Pour toutes ces raisons, il m’était paru urgent que la France se mette enfin en
conformité avec le droit international et exerce son devoir moral d’exemplarité. Et
j’avais terminé mon propos par ces mots : « Une action diplomatique d’envergure de
la France dans ce dossier s’inscrirait dans le multilatéralisme tout en confortant la
perception d’un État qui protège tous ses citoyens. Les trois millions de Français à
l’étranger et les investisseurs Français ne pourraient que se réjouir d’un tel message,
non pas seulement dans les propos mais ici dans l’action. »
J’avais également, dans le cadre du plaidoyer spécifique de M. Atangana et pour une
mise en œuvre de l’Avis 38/2013 suggéré
L’adoption d’un Avis déclaratif ;
Une audition du GTDA ; et
Un soutien actif de l’Exécutif dans ses démarches pour rétablir M. Atangana
dans ses droits.
Je reviens aujourd’hui à l’Assemblée Nationale plus d’un an plus tard pour constater
des progrès infimes.
Certes, après plus de 4 ans de démarches, le Quai d’Orsay reconnaît à M. Atangana le
droit à une réhabilitation intégrale, et implicitement la responsabilité de l’État
français dans cette quête.
Cependant, je rappelle que M. Atangana, victime des plus graves violations des droits
humains, après 17 années de détention dans des conditions inhumaines et 5 années à
se battre pour la simple reconnaissance d’une décision de justice dont la valeur
juridique est nourrie par les déclarations officielles de l’État français à chaque
candidature au Conseil des droits de l’homme, n’est toujours pas libre. 22 ans de
calvaire. Il est grand temps d’y mettre un terme.
A l’âge de 50 ans, cet homme est rentré dans son pays après 17 longues années de
torture, avec l’espoir de se reconstruire. Avec une santé dégradée, après avoir été
abandonné par son pays, après avoir perdu honneur, famille et travail, il était décidé à
rester debout. Le constat est scandaleux : aujourd’hui encore, ses comptes sont
bloqués, il vit encore de la solidarité, il se bat encore pour ses droits et trouve, malgré
tout, les ressources pour nous accompagner dans la mise en place de mécanismes de
protection de ses compatriotes exposés à des situations similaires. Je veux parler de
la procédure de suivi que le Groupe de travail a mis en place, et de l’influence que M.
Atangana a eu dans cette évolution de notre mode de travail.
Après avoir subi de tels affronts, après avoir été abandonné, après avoir été spolié,
après avoir vu ses droits bafoués, après avoir vu ses droits contestés, après avoir
trouvé portes closes, qui peut rester calme ? Depuis le 17 novembre dernier, tous les
samedis, des Français dénoncent dans les rues les injustices qu’ils pensent subir,
défiant l’Exécutif. Pourquoi Michel Thierry Atangana, qui continue à subir l’abus
devrait-il rester attaché à promouvoir la paix ?
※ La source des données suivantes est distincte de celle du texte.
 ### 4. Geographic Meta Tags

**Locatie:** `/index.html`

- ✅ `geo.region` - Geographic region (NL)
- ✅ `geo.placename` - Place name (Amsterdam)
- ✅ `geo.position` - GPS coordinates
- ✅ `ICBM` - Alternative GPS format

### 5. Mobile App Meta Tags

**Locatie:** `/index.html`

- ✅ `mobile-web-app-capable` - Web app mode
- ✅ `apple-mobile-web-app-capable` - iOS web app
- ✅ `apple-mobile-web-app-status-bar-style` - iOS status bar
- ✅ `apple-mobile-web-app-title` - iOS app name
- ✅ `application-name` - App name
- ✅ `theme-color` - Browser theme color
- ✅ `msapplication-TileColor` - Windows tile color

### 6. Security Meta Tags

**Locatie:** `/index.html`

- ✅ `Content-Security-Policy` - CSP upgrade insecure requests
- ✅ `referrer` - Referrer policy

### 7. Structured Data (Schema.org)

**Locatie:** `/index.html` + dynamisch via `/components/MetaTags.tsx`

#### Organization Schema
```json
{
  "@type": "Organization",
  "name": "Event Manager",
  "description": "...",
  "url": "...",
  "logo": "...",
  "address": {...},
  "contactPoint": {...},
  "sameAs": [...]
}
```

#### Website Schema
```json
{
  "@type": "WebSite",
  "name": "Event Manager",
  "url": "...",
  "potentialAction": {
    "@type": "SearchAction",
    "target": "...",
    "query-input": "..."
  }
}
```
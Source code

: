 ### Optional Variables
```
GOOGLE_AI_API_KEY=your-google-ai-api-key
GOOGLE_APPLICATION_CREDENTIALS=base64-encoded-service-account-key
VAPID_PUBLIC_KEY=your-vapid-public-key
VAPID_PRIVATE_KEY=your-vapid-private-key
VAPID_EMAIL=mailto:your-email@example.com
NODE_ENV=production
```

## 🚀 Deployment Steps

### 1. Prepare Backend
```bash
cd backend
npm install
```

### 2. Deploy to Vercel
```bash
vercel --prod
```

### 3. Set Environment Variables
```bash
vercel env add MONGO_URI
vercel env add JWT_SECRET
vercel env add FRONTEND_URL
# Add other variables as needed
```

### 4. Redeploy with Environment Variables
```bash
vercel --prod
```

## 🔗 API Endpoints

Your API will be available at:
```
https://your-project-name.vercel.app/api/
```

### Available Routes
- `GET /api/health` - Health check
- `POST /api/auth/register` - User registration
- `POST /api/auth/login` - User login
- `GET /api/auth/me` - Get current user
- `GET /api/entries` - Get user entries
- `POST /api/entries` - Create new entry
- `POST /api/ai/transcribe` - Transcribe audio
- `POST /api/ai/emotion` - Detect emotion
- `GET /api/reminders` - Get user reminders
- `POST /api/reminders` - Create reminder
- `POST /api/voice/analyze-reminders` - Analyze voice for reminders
L’attitude pacifique et constructive de M. Atangana, son travail constant pour le
rapprochement de deux Etats au travers de son combat, son souci de trouver une voie
d’apaisement, dans l’esprit de l’ONU, malgré des embuches insurmontables pour qui
aura connu un tel calvaire, forcent un sursaut, obligent à la responsabilité.
Si je suis aujourd’hui devant vous à encourager ces actes historiques que vous êtes
sur le point de poser avec l’Avis déclaratif et la Loi Atangana, c’est parce qu’en 2014,
une victime de détention, la première en 24 ans d’existence de notre instance à être
revenu au Groupe de travail après sa libération pour l’accompagner, un homme seul
face à un Etat, a décidé de se battre pour la justice et ses droits.
Je suis venu vous donner les éléments juridiques dont vous avez besoin pour la
restitution des droits de votre compatriote, pour la protection des Français et des
Européens en mobilité internationale. Si vous le faites, vous participerez au
renforcement des capacités du Groupe de Travail sur la Détention Arbitraire, création
française je le rappelle.
D’abord il faut appliquer l’Avis 38/2013.
Sur ce point, il y a ici une convergence d’intérêts : la France, le Cameroun, l’Europe et
l’ONU.
J’ai suggéré lors de mon dernier passage à l’assemblée Nationale une intervention
diplomatique d’envergure.
Le Cameroun, depuis 2016, a émis le souhait d’œuvrer pour un règlement définitif de
cette affaire et a évalué le montant des préjudices.
En France, le statut de victime de M. Atangana n’a toujours pas été déclaré.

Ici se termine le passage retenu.